▶ What the task asks: From the entries below, extract every line that includes the word "documentclass".

· · · · ·

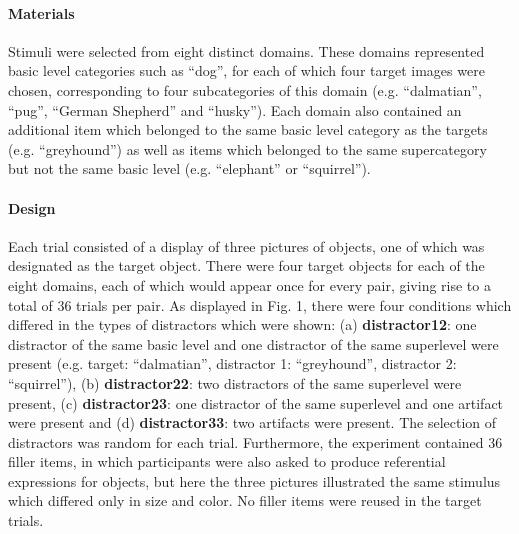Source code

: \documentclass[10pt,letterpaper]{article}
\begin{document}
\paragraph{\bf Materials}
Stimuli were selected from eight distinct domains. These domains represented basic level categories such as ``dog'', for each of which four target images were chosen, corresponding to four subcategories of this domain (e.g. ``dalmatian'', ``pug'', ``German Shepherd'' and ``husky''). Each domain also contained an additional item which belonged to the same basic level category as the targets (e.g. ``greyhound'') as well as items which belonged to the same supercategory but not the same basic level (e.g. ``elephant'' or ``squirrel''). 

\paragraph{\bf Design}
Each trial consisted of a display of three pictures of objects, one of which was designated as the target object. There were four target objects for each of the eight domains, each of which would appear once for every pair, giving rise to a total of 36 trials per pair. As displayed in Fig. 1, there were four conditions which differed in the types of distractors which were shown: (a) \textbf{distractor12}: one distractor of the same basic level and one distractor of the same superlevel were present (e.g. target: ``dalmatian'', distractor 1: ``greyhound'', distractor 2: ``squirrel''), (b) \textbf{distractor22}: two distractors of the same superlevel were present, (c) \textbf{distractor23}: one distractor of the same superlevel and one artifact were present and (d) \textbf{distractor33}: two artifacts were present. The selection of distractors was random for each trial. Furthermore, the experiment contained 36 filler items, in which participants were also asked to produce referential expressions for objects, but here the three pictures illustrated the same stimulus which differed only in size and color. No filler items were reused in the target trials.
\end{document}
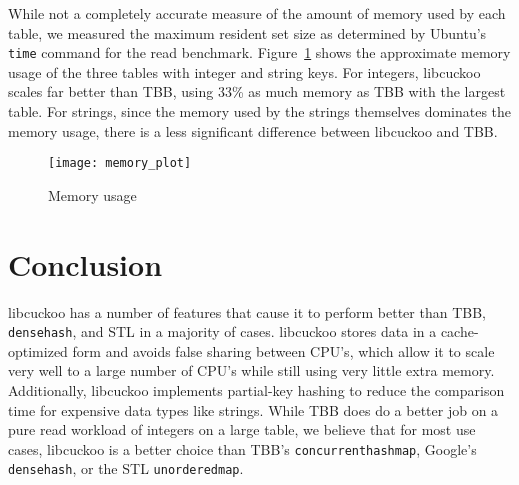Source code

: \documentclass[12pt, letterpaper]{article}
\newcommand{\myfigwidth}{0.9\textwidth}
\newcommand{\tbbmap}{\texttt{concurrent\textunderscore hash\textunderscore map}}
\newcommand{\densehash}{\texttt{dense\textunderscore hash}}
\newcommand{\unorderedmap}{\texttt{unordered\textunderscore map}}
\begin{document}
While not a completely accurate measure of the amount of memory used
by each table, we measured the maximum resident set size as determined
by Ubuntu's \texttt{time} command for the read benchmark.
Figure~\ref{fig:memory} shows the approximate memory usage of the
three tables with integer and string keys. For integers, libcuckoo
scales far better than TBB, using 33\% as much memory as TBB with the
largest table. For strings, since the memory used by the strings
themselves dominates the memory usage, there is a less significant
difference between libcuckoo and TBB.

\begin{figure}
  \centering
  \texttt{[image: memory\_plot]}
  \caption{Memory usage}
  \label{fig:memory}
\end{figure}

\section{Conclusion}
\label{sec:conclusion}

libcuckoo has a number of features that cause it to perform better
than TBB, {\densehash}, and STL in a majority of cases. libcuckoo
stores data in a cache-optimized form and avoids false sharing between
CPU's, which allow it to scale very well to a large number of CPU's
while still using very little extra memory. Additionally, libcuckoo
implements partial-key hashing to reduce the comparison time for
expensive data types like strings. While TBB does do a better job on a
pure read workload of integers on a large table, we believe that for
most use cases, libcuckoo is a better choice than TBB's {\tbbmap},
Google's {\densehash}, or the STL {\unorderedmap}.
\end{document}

· · · · ·

▶ The completed task:
: \documentclass[10pt,letterpaper]{article}
: \documentclass[12pt, letterpaper]{article}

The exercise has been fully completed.